### Problem
Keep each line of the material that includes "Channel", and leave out the rest.

### Supplied data
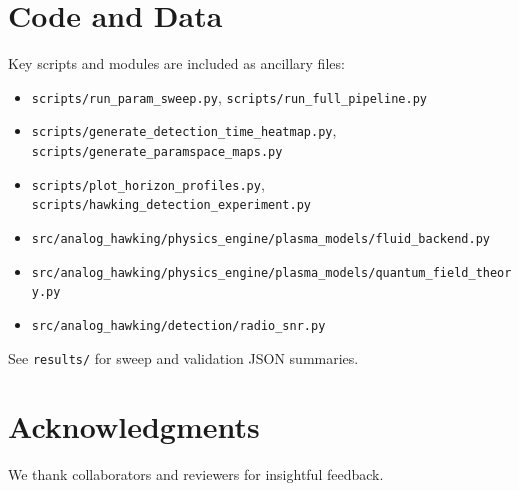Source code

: \documentclass[11pt]{article}
\begin{document}
\section{Code and Data}
Key scripts and modules are included as ancillary files:
\begin{itemize}
  \item \texttt{scripts/run\_param\_sweep.py}, \texttt{scripts/run\_full\_pipeline.py}
  \item \texttt{scripts/generate\_detection\_time\_heatmap.py}, \texttt{scripts/generate\_paramspace\_maps.py}
  \item \texttt{scripts/plot\_horizon\_profiles.py}, \texttt{scripts/hawking\_detection\_experiment.py}
  \item \texttt{src/analog\_hawking/physics\_engine/plasma\_models/fluid\_backend.py}
  \item \texttt{src/analog\_hawking/physics\_engine/plasma\_models/quantum\_field\_theory.py}
  \item \texttt{src/analog\_hawking/detection/radio\_snr.py}
\end{itemize}
See \texttt{results/} for sweep and validation JSON summaries.

\section*{Acknowledgments}
We thank collaborators and reviewers for insightful feedback.



\end{document}
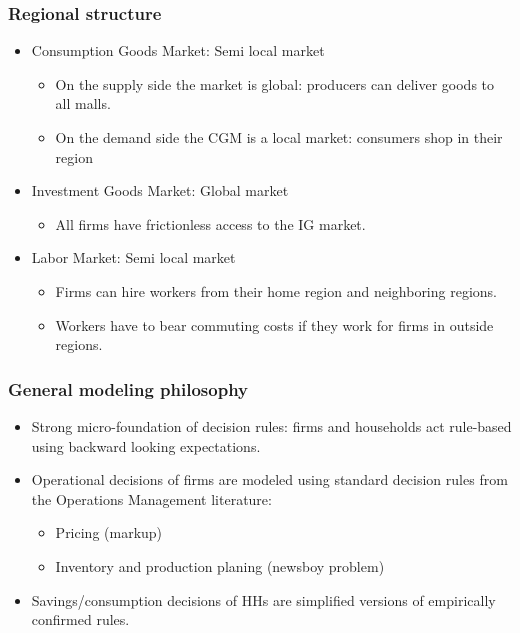 \documentclass{beamer}
\begin{document}
\frame
{
  \frametitle{Regional structure} 
\begin{itemize}
	\item Consumption Goods Market: Semi local market
	
\begin{itemize}
	\item On the supply side the market is global: producers can deliver goods
to all malls.
	\item On the demand side the CGM is a local market: consumers shop in their region
\end{itemize}

\item Investment Goods Market: Global market
\begin{itemize}
	\item  All firms have frictionless access to the IG market.
\end{itemize}
\item Labor Market: Semi local market
\begin{itemize}
	\item Firms can hire workers from their home region and neighboring regions.
	\item Workers have to bear commuting costs if they work for firms in outside regions. 
\end{itemize}


	
\end{itemize}
	

}






\frame
{
  \frametitle{General modeling philosophy} 
\begin{itemize}
\item Strong micro-foundation of decision rules:
 firms and households act rule-based using backward looking expectations. 

\item Operational decisions of firms are modeled using standard decision rules from the Operations Management literature: 
\begin{itemize}
	\item Pricing (markup)
\item Inventory and production planing (newsboy problem)
\end{itemize}

\item Savings/consumption decisions of HHs are simplified versions of empirically confirmed rules.

	
\end{itemize}


}
\end{document}
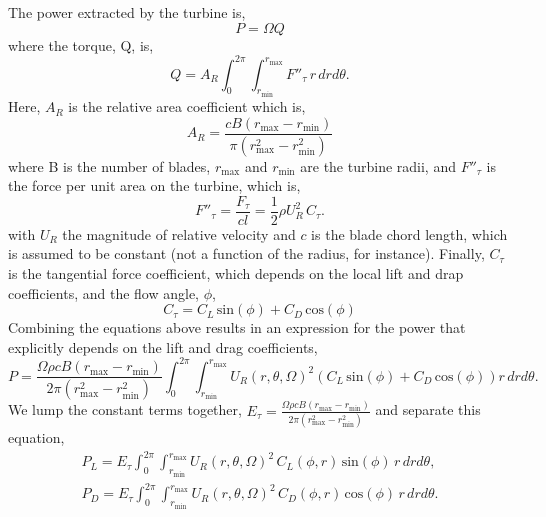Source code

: The power extracted by the turbine is, 
\begin{equation}
 P = \Omega Q
\end{equation}
where the torque, Q, is, 
\begin{equation}
 Q = A_R \int_0^{2\pi} \int_{r_{\text{min}}}^{r_{\text{max}}} F''_{\tau}\, r\, dr d\theta.
\end{equation}
Here, $A_R$ is the relative area coefficient which is, 
\begin{equation}
A_R = \frac{c B (r_{\text{max}}-r_{\text{min}})}{\pi(r_{\text{max}}^2-r_{\text{min}}^2)}
\end{equation}
where B is the number of blades, $r_{\text{max}}$ and $r_{\text{min}}$
are the turbine radii, and $F''_{\tau}$ is the force per unit
area on the turbine, which is, 
\begin{equation}
 F''_{\tau} = \frac{F_{\tau}}{cl}= \frac{1}{2}\rho U_R^2 \, C_{\tau}.
\end{equation}
with $U_R$ the magnitude of relative velocity and $c$ is the blade chord
length, which is assumed to be constant (not a function of the radius,
for instance). Finally, $C_{\tau}$ is the tangential force coefficient,
which depends on the local lift and drap coefficients, and the
flow angle, $\phi$, 
\begin{equation}
 C_{\tau} = C_L \,\text{sin}(\phi) + C_D \,\text{cos}(\phi)
\end{equation}
Combining the equations above results in an expression for the power
that explicitly depends on the lift and drag coefficients, 
\begin{equation*}
 P = \frac{\Omega \rho c B (r_{\text{max}}-r_{\text{min}})}{2 \pi(r_{\text{max}}^2-r_{\text{min}}^2)}
\int_0^{2\pi}
\int_{r_{\text{min}}}^{r_{\text{max}}} U_R(r,\theta,\Omega)^2 \left(C_L
						     \,\text{sin}(\phi)
						     + C_D
						     \,\text{cos}(\phi)
						    \right) r\,dr d\theta. 
\end{equation*}
We lump the constant terms together, $E_{\tau} = \frac{\Omega \rho c B (r_{\text{max}}-r_{\text{min}})}{2 \pi(r_{\text{max}}^2-r_{\text{min}}^2)}$ and separate this equation, 
\begin{align}
 P_L = E_\tau
 \int_0^{2\pi}
  \int_{r_{\text{min}}}^{r_{\text{max}}} U_R(r,\theta,\Omega)^2 \, C_L(\phi,r)
 \,\text{sin}(\phi)\, r\,dr d\theta,  \label{lift} \\
 P_D = E_\tau
 \int_0^{2\pi}
  \int_{r_{\text{min}}}^{r_{\text{max}}} U_R(r,\theta,\Omega)^2 \, C_D(\phi,r) \,\text{cos}(\phi)\, r\,dr d\theta. \label{drag}
\end{align}
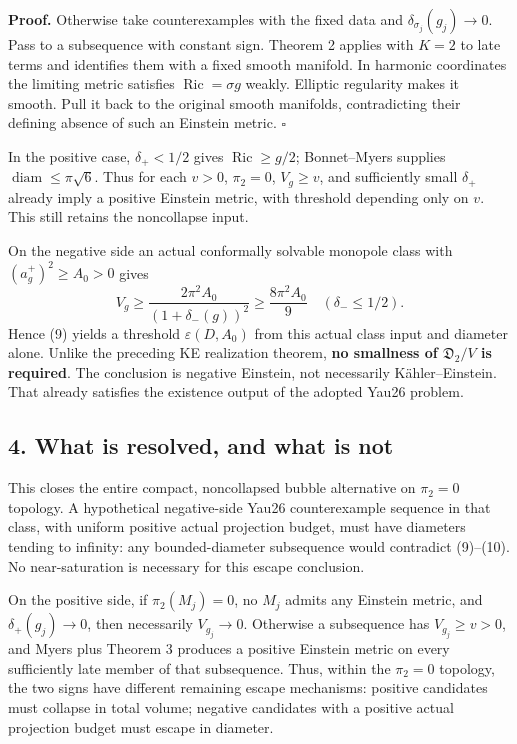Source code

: \documentclass[
  11pt,
]{article}
\begin{document}
\textbf{Proof.} Otherwise take counterexamples with the fixed data and
\(\delta_{\sigma_j}(g_j)\to0\). Pass to a subsequence with constant
sign. Theorem 2 applies with \(K=2\) to late terms and identifies them
with a fixed smooth manifold. In harmonic coordinates the limiting
metric satisfies \(\operatorname{Ric}=\sigma g\) weakly. Elliptic
regularity makes it smooth. Pull it back to the original smooth
manifolds, contradicting their defining absence of such an Einstein
metric. \(\square\)

In the positive case, \(\delta_+<1/2\) gives
\(\operatorname{Ric}\ge g/2\); Bonnet--Myers supplies
\(\operatorname{diam}\le\pi\sqrt6\). Thus for each \(v>0\), \(\pi_2=0\),
\(V_g\ge v\), and sufficiently small \(\delta_+\) already imply a
positive Einstein metric, with threshold depending only on \(v\). This
still retains the noncollapse input.

On the negative side an actual conformally solvable monopole class with
\((a_g^+)^2\ge A_0>0\) gives \[
 V_g\ge\frac{2\pi^2 A_0}{(1+\delta_-(g))^2}
       \ge\frac{8\pi^2 A_0}{9}\quad(\delta_-\le1/2).
 \tag{10}
\] Hence (9) yields a threshold \(\varepsilon(D,A_0)\) from this actual
class input and diameter alone. Unlike the preceding KE realization
theorem, \textbf{no smallness of \(\mathfrak D_2/V\) is required}. The
conclusion is negative Einstein, not necessarily Kähler--Einstein. That
already satisfies the existence output of the adopted Yau26 problem.

\hypertarget{what-is-resolved-and-what-is-not}{%
\subsection{4. What is resolved, and what is
not}\label{what-is-resolved-and-what-is-not}}

This closes the entire compact, noncollapsed bubble alternative on
\(\pi_2=0\) topology. A hypothetical negative-side Yau26 counterexample
sequence in that class, with uniform positive actual projection budget,
must have diameters tending to infinity: any bounded-diameter
subsequence would contradict (9)--(10). No near-saturation is necessary
for this escape conclusion.

On the positive side, if \(\pi_2(M_j)=0\), no \(M_j\) admits any
Einstein metric, and \(\delta_+(g_j)\to0\), then necessarily
\(V_{g_j}\to0\). Otherwise a subsequence has \(V_{g_j}\ge v>0\), and
Myers plus Theorem 3 produces a positive Einstein metric on every
sufficiently late member of that subsequence. Thus, within the
\(\pi_2=0\) topology, the two signs have different remaining escape
mechanisms: positive candidates must collapse in total volume; negative
candidates with a positive actual projection budget must escape in
diameter.
\end{document}
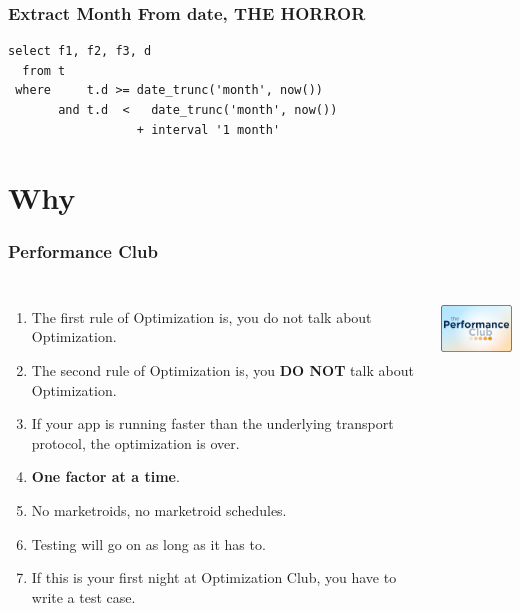 \documentclass{beamer}
\begin{document}
\begin{frame}[fragile]
  \frametitle{Extract Month From date, THE HORROR}

  \vfill

\begin{verbatim}
select f1, f2, f3, d
  from t
 where     t.d >= date_trunc('month', now())
       and t.d  <   date_trunc('month', now())
                  + interval '1 month'
\end{verbatim}
\end{frame}

\section{Why}

\begin{frame}[fragile]
  \frametitle{Performance Club}

  \vfill

\begin{columns}[c]

  \begin{enumerate}
  \item<1-> The first rule of Optimization is, you do not talk about Optimization.
  \item<1-> The second rule of Optimization is, you \textbf{DO NOT} talk about
    Optimization.
  \item<2-> If your app is running faster than the underlying transport
    protocol, the optimization is over.
  \item<2-> \textbf{One factor at a time}.
  \item<2-> No marketroids, no marketroid schedules.
  \item<2-> Testing will go on as long as it has to.
  \item<2-> If this is your first night at Optimization Club, you have to
    write a test case.
  \end{enumerate}

\begin{center}
  \includegraphics[height=5em]{performanceClubPromo.jpg}
\end{center}
\end{columns}
\end{frame}
\end{document}
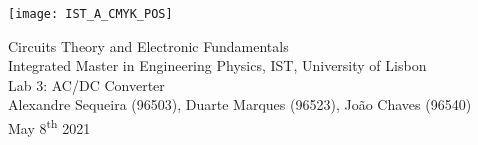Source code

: \thispagestyle {empty}

\texttt{[image: IST\_A\_CMYK\_POS]}

\begin{center}

\vspace{1.0cm}

\vspace{1cm}
{\FontLb Circuits Theory and Electronic Fundamentals} \\ 
\vspace{0.5cm}
{\FontSn Integrated Master in Engineering Physics, IST, University of Lisbon} \\
\vspace{0.5cm}
{\FontSn Lab 3: AC/DC Converter} \\
\vspace{0.2cm}
{\FontSn Alexandre Sequeira (96503), Duarte Marques (96523), João Chaves (96540)} \\
\vspace{0.2cm}
{\FontSn May 8\textsuperscript{th} 2021} \\ %
%
\end{center}

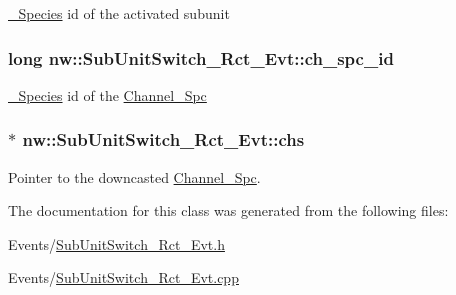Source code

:\hyperlink{classnw_1_1___species}{\+\_\+\+Species} id of the activated subunit 

\hypertarget{classnw_1_1_sub_unit_switch___rct___evt_a7d1c65995bc49d7e6e625aa090325af1}{
\subsubsection[{ch\+\_\+spc\+\_\+id}]{\setlength{\rightskip}{0pt plus 5cm}long nw\+::\+Sub\+Unit\+Switch\+\_\+\+Rct\+\_\+\+Evt\+::ch\+\_\+spc\+\_\+id\hspace{0.3cm}{\ttfamily [private]}}}\label{classnw_1_1_sub_unit_switch___rct___evt_a7d1c65995bc49d7e6e625aa090325af1}


\hyperlink{classnw_1_1___species}{\+\_\+\+Species} id of the \hyperlink{classnw_1_1_channel___spc}{Channel\+\_\+\+Spc} 

\hypertarget{classnw_1_1_sub_unit_switch___rct___evt_a260fabe9e3e1d8b79c3c80bb987716a5}{
\subsubsection[{chs}]{$\ast$ nw\+::\+Sub\+Unit\+Switch\+\_\+\+Rct\+\_\+\+Evt\+::chs\hspace{0.3cm}{\ttfamily [private]}}}\label{classnw_1_1_sub_unit_switch___rct___evt_a260fabe9e3e1d8b79c3c80bb987716a5}


Pointer to the downcasted \hyperlink{classnw_1_1_channel___spc}{Channel\+\_\+\+Spc}. 



The documentation for this class was generated from the following files\+:\begin{DoxyCompactItemize}
\item 
Events/\hyperlink{_sub_unit_switch___rct___evt_8h}{Sub\+Unit\+Switch\+\_\+\+Rct\+\_\+\+Evt.\+h}\item 
Events/\hyperlink{_sub_unit_switch___rct___evt_8cpp}{Sub\+Unit\+Switch\+\_\+\+Rct\+\_\+\+Evt.\+cpp}\end{DoxyCompactItemize}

### Task output
\hyperlink{classnw_1_1___species}{\+\_\+\+Species} id of the \hyperlink{classnw_1_1_channel___spc}{Channel\+\_\+\+Spc} 
Pointer to the downcasted \hyperlink{classnw_1_1_channel___spc}{Channel\+\_\+\+Spc}. 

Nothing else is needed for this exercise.